Les Paston, famille du sud-est de l'Angleterre (région de Norwich), offrent un bel exemple d'ascension sociale sur quatre générations, en grande partie liée à l'école, que l'on peut retracer grâce à une riche correspondance (plus d'un millier de lettres). A l'origine, Clément Paston est un paysan suffisamment aisé pour offrir à son seul fils, William Paston (1378 - 1444), des études de droit dans une Inn of Court (nouvelles écoles anglaises où l'on apprend la Common Law). Ce dernier réussit une brillante carrière de juriste au service du duc de Norfolk et de l'évêque de Norwich, puis du roi d'Angleterre. Ses 4 fils suivent sensiblement le même cursus scolaire et deviennent également juristes. Deux d'entre eux, John (1421 - 1466) et William (1436 - 1496), possédant richesse et prestige, agrandissent le patrimoine familial par des achats de terres et par de beaux mariages. Deux fils de John finissent par accéder à la noblesse. Cet exemple montre combien, une fois acquise une certaine position sociale, la famille profite de ses richesses et de sa renommée pour protéger son statut en occupant les mêmes professions de père en fils. Le Limougeau Hélie Brolhet, docteur ès loi de la faculté de Toulouse, un des principaux avocats de la ville au début du XVème siècle, a deux fils qui étudient le droit à Toulouse. La position prestigieuse du père ou d'un membre de la parenté permet ainsi à un jeune homme, en sortant de l'école ou de l'université, grâce au dense réseau de relations que se famille entretient par le jeu des alliances, de se procurer une charge ou un office avantageux. Ce népotisme se rencontre également au plus haut niveau de la hiérarchie ecclésiastique. Ottobono Fieschi, pape sous le nom d'Adrien V (mort en 1276), a pour oncle le pape Innocent IV (1243 - 1254).
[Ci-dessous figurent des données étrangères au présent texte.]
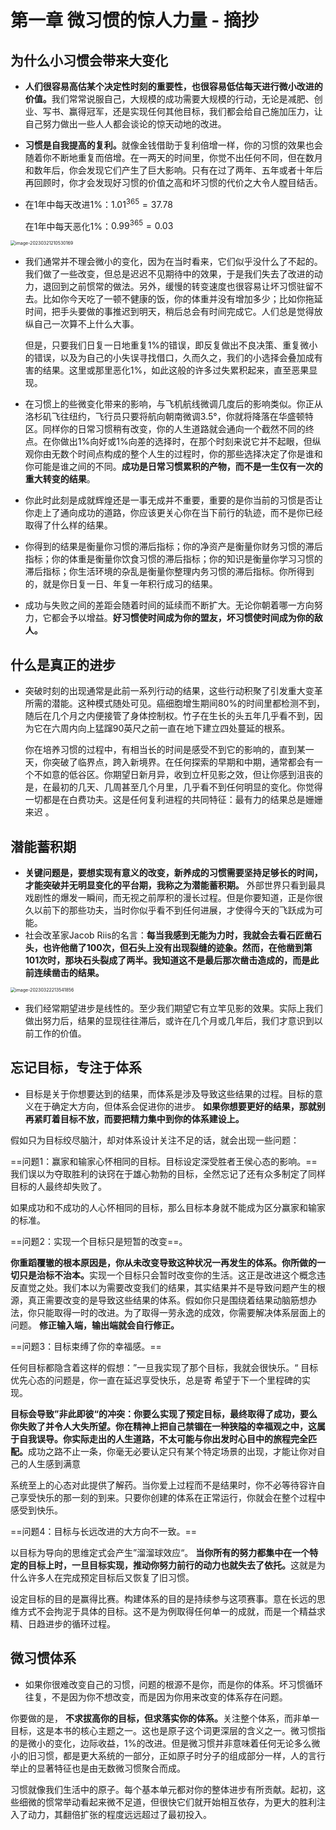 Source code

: # 第一章  微习惯的惊人力量 - 摘抄

<style module>
.green {
  color: #41b883;
}
.red{
  color: #FF0000;
}
.blue{
  color: #008080;
}    
</style>
## 为什么小习惯会带来大变化


- <span class="demo" :class="$style.green">**人们很容易高估某个决定性时刻的重要性，也很容易低估每天进行微小改进的价值。**</span>我们常常说服自己，大规模的成功需要大规模的行动，无论是减肥、创业、写书、赢得冠军，还是实现任何其他目标，我们都会给自己施加压力，让自己努力做出一些人人都会谈论的惊天动地的改进。

- <span class="demo" :class="$style.green">**习惯是自我提高的复利。**</span>就像金钱借助于复利倍增一样，你的习惯的效果也会随着你不断地重复而倍增。在一两天的时间里，你觉不出任何不同，但在数月和数年后，你会发现它们产生了巨大影响。只有在过了两年、五年或者十年后再回顾时，你才会发现好习惯的价值之高和坏习惯的代价之大令人膛目结舌。

- 在1年中每天改进1%：$1.01^{365} = 37.78$

  在1年中每天恶化1%：$0.99^{365} = 0.03$

<img src="https://hyh1370039199-1313349927.cos.ap-chengdu.myqcloud.com/img/image-20230321210530169.png" alt="image-20230321210530169" style="zoom:50%;" />

- 我们通常并不理会微小的变化，因为在当时看来，它们似乎没什么了不起的。我们做了一些改变，但总是迟迟不见期待中的效果，于是我们失去了改进的动力，退回到之前惯常的做法。另外，缓慢的转变速度也很容易让坏习惯驻留不去。比如你今天吃了一顿不健康的饭，你的体重并没有增加多少；比如你拖延时间，把手头要做的事推迟到明天，稍后总会有时间完成它。人们总是觉得放纵自己一次算不上什么大事。

  但是，只要我们日复一日地重复1%的错误，即反复做出不良决策、重复微小的错误，以及为自己的小失误寻找借口，久而久之，我们的小选择会叠加成有害的结果。这里或那里恶化1%，如此这般的许多过失累积起来，直至恶果显现。

- 在习惯上的些微变化带来的影响，与飞机航线微调几度后的影响类似。你正从洛杉矶飞往纽约，飞行员只要将航向朝南微调3.5°，你就将降落在华盛顿特区。同样你的日常习惯稍有改变，你的人生道路就会通向一个截然不同的终点。在你做出1%向好或1%向差的选择时，在那个时刻来说它并不起眼，但纵观你由无数个时间点构成的整个人生的过程时，你的那些选择决定了你是谁和你可能是谁之间的不同。<span class="demo" :class="$style.green">**成功是日常习惯累积的产物，而不是一生仅有一次的重大转变的结果**。</span>

- 你此时此刻是成就辉煌还是一事无成并不重要，重要的是你当前的习惯是否让你走上了通向成功的道路，你应该更关心你在当下前行的轨迹，而不是你已经取得了什么样的结果。

- 你得到的结果是衡量你习惯的滞后指标；你的净资产是衡量你财务习惯的滞后指标；你的体重是衡量你饮食习惯的滞后指标；你的知识是衡量你学习习惯的滞后指标；你生活环境的杂乱是衡量你整理内务习惯的滞后指标。你所得到的，就是你日复一日、年复一年积行成习的结果。

- 成功与失败之间的差距会随着时间的延续而不断扩大。无论你朝着哪一方向努力，它都会予以增益。<span class="demo" :class="$style.green">**好习惯使时间成为你的盟友，坏习惯使时间成为你的敌人。**</span>

## 什么是真正的进步

- 突破时刻的出现通常是此前一系列行动的结果，这些行动积聚了引发重大变革所需的潜能。这种模式随处可见。癌细胞增生期间80%的时间里都检测不到，随后在几个月之内便接管了身体控制权。竹子在生长的头五年几乎看不到，因为它在六周内向上猛蹿90英尺之前一直在地下建立四处蔓延的根系。

  你在培养习惯的过程中，有相当长的时间是感受不到它的影响的，直到某一天，你突破了临界点，跨入新境界。在任何探索的早期和中期，通常都会有一个不如意的低谷区。你期望日新月异，收到立杆见影之效，但让你感到沮丧的是，在最初的几天、几周甚至几个月里，几乎看不到任何明显的变化。你觉得一切都是在白费功夫。这是任何复利进程的共同特征：最有力的结果总是姗姗来迟 。

## 潜能蓄积期

- <span class="demo" :class="$style.green">**关键问题是，要想实现有意义的改变，新养成的习惯需要坚持足够长的时间，才能突破并无明显变化的平台期，我称之为潜能蓄积期。** </span>外部世界只看到最具戏剧性的爆发一瞬间，而无视之前厚积的漫长过程。但是你要知道，正是你很久以前下的那些功夫，当时你似乎看不到任何进展，才使得今天的飞跃成为可能。
- 社会改革家Jacob Riis的名言：<span class="demo" :class="$style.green">**每当我感到无能为力时，我就会去看石匠凿石头，也许他凿了100次，但石头上没有出现裂缝的迹象。然而，在他凿到第101次时，那块石头裂成了两半。我知道这不是最后那次凿击造成的，而是此前连续凿击的结果。**</span>

<img src="https://hyh1370039199-1313349927.cos.ap-chengdu.myqcloud.com/img/image-20230322213541856.png" alt="image-20230322213541856" style="zoom:50%;" />

- 我们经常期望进步是线性的。至少我们期望它有立竿见影的效果。实际上我们做出努力后，结果的显现往往滞后，或许在几个月或几年后，我们才意识到以前工作的价值。

## 忘记目标，专注于体系

- 目标是关于你想要达到的结果，而体系是涉及导致这些结果的过程。目标的意义在于确定大方向，但体系会促进你的进步。<span class="demo" :class="$style.green"> **如果你想要更好的结果，那就别再紧盯着目标不放，而要把精力集中到你的体系建设上。** </span>


假如只为目标绞尽脑汁，却对体系设计关注不足的话，就会出现一些问题：

==问题1：赢家和输家心怀相同的目标。目标设定深受胜者王侯心态的影响。==我们误以为夺取胜利的诀窍在于雄心勃勃的目标，全然忘记了还有众多制定了同样目标的人最终却失败了。

如果成功和不成功的人心怀相同的目标，那么目标本身就不能成为区分赢家和输家的标准。

==问题2：实现一个目标只是短暂的改变==。

<span class="demo" :class="$style.green"> **你重蹈覆辙的根本原因是，你从未改变导致这种状况一再发生的体系。你所做的一切只是治标不治本。**</span>实现一个目标只会暂时改变你的生活。这正是改进这个概念违反直觉之处。我们本以为需要改变我们的结果，其实结果并不是导致问题产生的根源，真正需要改变的是导致这些结果的体系。假如你只是围绕着结果动脑筋想办法，你只能取得一时的改进。为了取得一劳永逸的成效，你需要解决体系层面上的问题。<span class="demo" :class="$style.green"> **修正输入端，输出端就会自行修正。** </span>

 ==问题3：目标束缚了你的幸福感。==

任何目标都隐含着这样的假想：”一旦我实现了那个目标，我就会很快乐。“ 目标优先心态的问题是，你一直在延迟享受快乐，总是寄     希望于下一个里程碑的实现。

<span class="demo" :class="$style.green"> **目标会导致”非此即彼“的冲突：你要么实现了预定目标，最终取得了成功，要么你失败了并令人大失所望。你在精神上把自己禁锢在一种狭隘的幸福观之中，这属于自我误导。你实际走出的人生道路，不太可能与你出发时心目中的旅程完全匹配。**</span>成功之路不止一条，你毫无必要认定只有某个特定场景的出现，才能让你对自己的人生感到满意

系统至上的心态对此提供了解药。当你爱上过程而不是结果时，你不必等待容许自己享受快乐的那一刻的到来。只要你创建的体系在正常运行，你就会在整个过程中感受到快乐。

==问题4：目标与长远改进的大方向不一致。==

以目标为导向的思维定式会产生”溜溜球效应“。<span class="demo" :class="$style.green"> **当你所有的努力都集中在一个特定的目标上时，一旦目标实现，推动你努力前行的动力也就失去了依托。**</span>这就是为什么许多人在完成预定目标后又恢复了旧习惯。

设定目标的目的是赢得比赛。构建体系的目的是持续参与这项赛事。意在长远的思维方式不会拘泥于具体的目标。这不是为例取得任何单一的成就，而是一个精益求精、日趋进步的循环过程。

## 微习惯体系

- 如果你很难改变自己的习惯，问题的根源不是你，而是你的体系。坏习惯循环往复，不是因为你不想改变，而是因为你用来改变的体系存在问题。

你要做的是，<span class="demo" :class="$style.green"> **不求拔高你的目标，但求落实你的体系。**</span>关注整个体系，而非单一目标，这是本书的核心主题之一。这也是原子这个词更深层的含义之一。微习惯指的是微小的变化，边际收益，1%的改进。但是微习惯并非意味着任何无论多么微小的旧习惯，都是更大系统的一部分，正如原子时分子的组成部分一样，人的言行举止的显著特征也是由无数微习惯聚合而成。

习惯就像我们生活中的原子。每个基本单元都对你的整体进步有所贡献。起初，这些细微的惯常举动看起来微不足道，但很快它们就开始相互依存，为更大的胜利注入了动力，其翻倍扩张的程度远远超过了最初投入。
Il n'est pas rare qu'un évêque ou un cardinal favorise un membre de sa parenté afin qu'il lui succède. Le fait même de posséder une bibliothèque chez soi, ou d'en fréquenter une avec son père ou son oncle, attise chez l'enfant le goût d'apprendre.

Les legs testamentaires, bien connus pour la fin de l'époque médiévale, confirme le profond désir des parents ayant atteint un certain degré d'alphabétisation et quelque richesse de voir leurs enfants faire des études, essentiellement mais non exclusivement leurs enfants de sexe masculin. Au XVème siècle, dans leur testament, les conseillers au Parlement de Paris lèguent souvent de l'argent à leurs enfants ou à leurs neveux "pour les tenir à l'école". En novembre 1410, Pierre Beaublé, futur évêque de Sées, conseiller au Parlement, laisse à chacun de ses neveux 40 livres tournois pour chaque année d'études jusqu'à la licence. Il arrive que les testateurs fixent la durée des études de leurs enfants, comme le fait Rouergat Guilhem de Prévinquières qui, le 4 juillet 1337, prévoit 12 ans d'études pour son fils Raymond. Une clause du testament de William Paston est consacrée à l'éducation de ses enfants. Pour eux, il envisage la fréquentation d'une école élémentaire, puis l'étude de la logique et du droit civil, avant l'apprentissage du droit anglais dans une université. Sa veuve, Agnès, en 1444, respecte à la lettre ses dispositions testamentaires.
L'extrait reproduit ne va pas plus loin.